Da una parte, all’estremo e di frequente, sovraesposizione e ostentazione, soprattutto sui social, troppo spesso regnano sovrane, presentando modelli irraggiungibili di felicità e successo, dove viene mostrata una parte soltanto, e ne viene celata un’altra. Dando la visione di un vita tanto ambita quanto non reale, che a confronto con quelle concrete può generare, talvolta, un senso di inadeguatezza, fallimento, tristezza, invidia. Dall’altra parte, la superficialità e il fermarsi all’apparenza fanno galoppare questi modelli, aumentando i loro consensi.
In un contesto tale tutti diventano, o diventiamo, influencer, ovvero portatori di condizionamento nella vita degli altri. Con la responsabilità non solo di chi agisce, ma anche di chi subisce, o sceglie proprio di farsi abbagliare da qualcosa di incompleto.
Chi guarda la vita degli altri, che appare perfetta, o mostra così la propria, dovrebbe essere consapevole che sta avendo o dando un quadro parziale. Che la realtà non è solo quella, non è fatta solo di rose e di fiori.
“L’erba del vicino è sempre più verde” …fino a quando non scopri che era sintetica!
E’ naturale guardare il giardino degli altri, per scoprire qualcosa di più, di nuovo, di diverso. Ma va messo in conto il rischio di rimanere vittime del paragone con certi aspetti della propria vita, e/o dell’ambizione di avere quello che hanno gli altri. Senza renderci conto, magari, che da quel che viene mostrato, è stata rimossa la parte che si nasconde dentro casa, che dal giardino non è visibile.
Vogliamo vedere il bello? Cerchiamo leggerezza? Fantastichiamo di raggiungere quei modelli perfetti (che non esistono) o ci sentiamo frustrati perchè non riusciamo a raggiungerli, o perché nella nostra vita (reale) non tutto è perfetto?
A rigor di onestà, quando ci facciamo sedurre da certi personaggi, modelli, situazioni, quando scatta la bramosia, conscia o inconscia, di raggiungere certi modi di essere, o stili di vita, non dovremmo fermarci solo a quello che si vede.
Dovremmo sapere che sui social, instagram, facebook, sulle copertine o dentro le riviste, spesso viene mostrato solo un pezzettino della vita delle persone.. a volte succede perfino con qualcuno che ci sta davanti o che ben conosciamo!

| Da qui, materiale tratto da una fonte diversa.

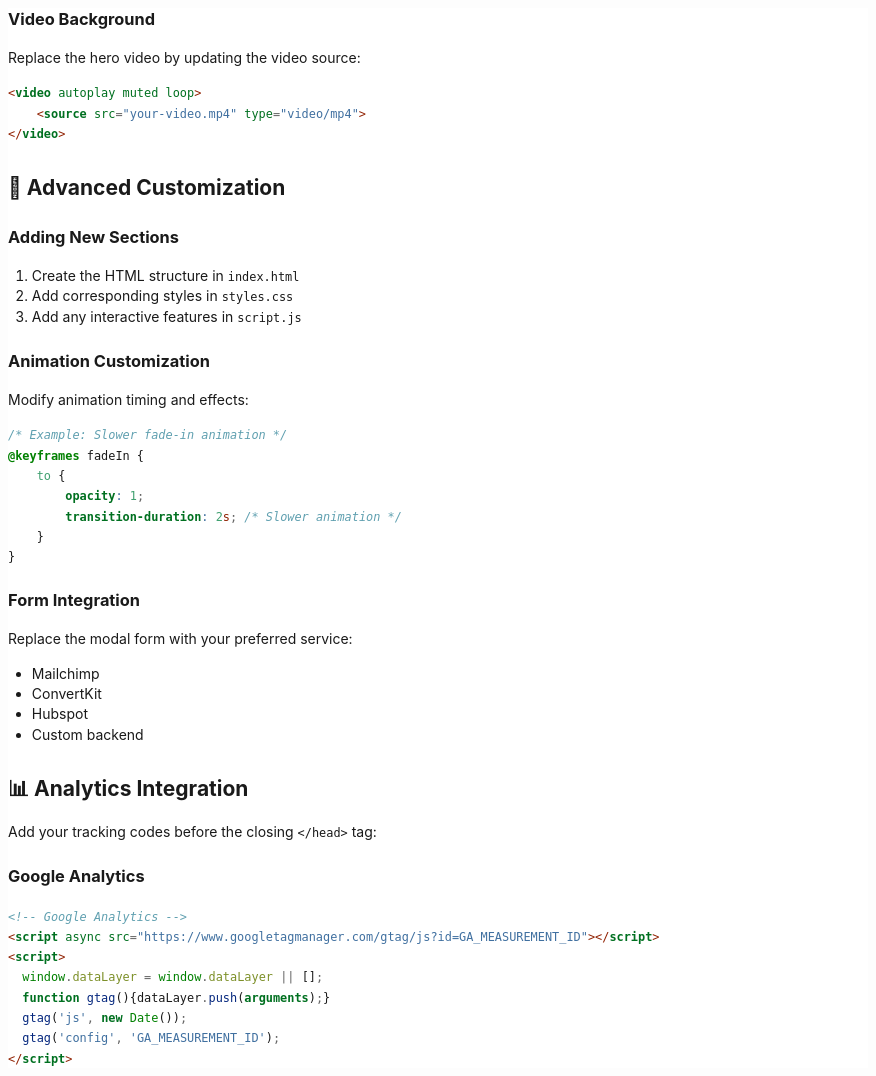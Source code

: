 ### Video Background
Replace the hero video by updating the video source:
```html
<video autoplay muted loop>
    <source src="your-video.mp4" type="video/mp4">
</video>
```

## 🔧 Advanced Customization

### Adding New Sections
1. Create the HTML structure in `index.html`
2. Add corresponding styles in `styles.css`
3. Add any interactive features in `script.js`

### Animation Customization
Modify animation timing and effects:
```css
/* Example: Slower fade-in animation */
@keyframes fadeIn {
    to {
        opacity: 1;
        transition-duration: 2s; /* Slower animation */
    }
}
```

### Form Integration
Replace the modal form with your preferred service:
- Mailchimp
- ConvertKit
- Hubspot
- Custom backend

## 📊 Analytics Integration

Add your tracking codes before the closing `</head>` tag:

### Google Analytics
```html
<!-- Google Analytics -->
<script async src="https://www.googletagmanager.com/gtag/js?id=GA_MEASUREMENT_ID"></script>
<script>
  window.dataLayer = window.dataLayer || [];
  function gtag(){dataLayer.push(arguments);}
  gtag('js', new Date());
  gtag('config', 'GA_MEASUREMENT_ID');
</script>
```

Perché… ops! solitamente c’è dell’altro: quando non vengono mostrate, ci sono comunque anche le emozioni dolorose o scomode, ci sono i momenti duri e le difficoltà da affrontare. Come nella vita di tutti.
Se guardare sorrisi e lustrini ci fa bene, ci sprona a fare e cercare il meglio, ben venga! La cosa importante è non cadere nell’equivoco che quello che ci viene mostrato sia l’unica realtà e rattristarci perchè per noi le cose non vanno così bene. O mettiamo in dubbio che non tutto è come viene presentato, e cerchiamo di non farci abbagliare, o continueremo a sbavare e coltivare insoddisfazione di fronte a racconti o modi di fare seduttivi, messi in atto per ottenere visibilità, consenso, desiderio di essere seguiti, da chi non importa chi sia, -basta che faccia numero,- sprecando il nostro tempo ad ammirare la vita degli altri.
Anziché, -anche se talvolta puo’ costare fatica,- cercare di trovare il bello nella nostra di vita (e lavorare per quello).
O in una vita integrale ed autentica, per quanto imperfetta.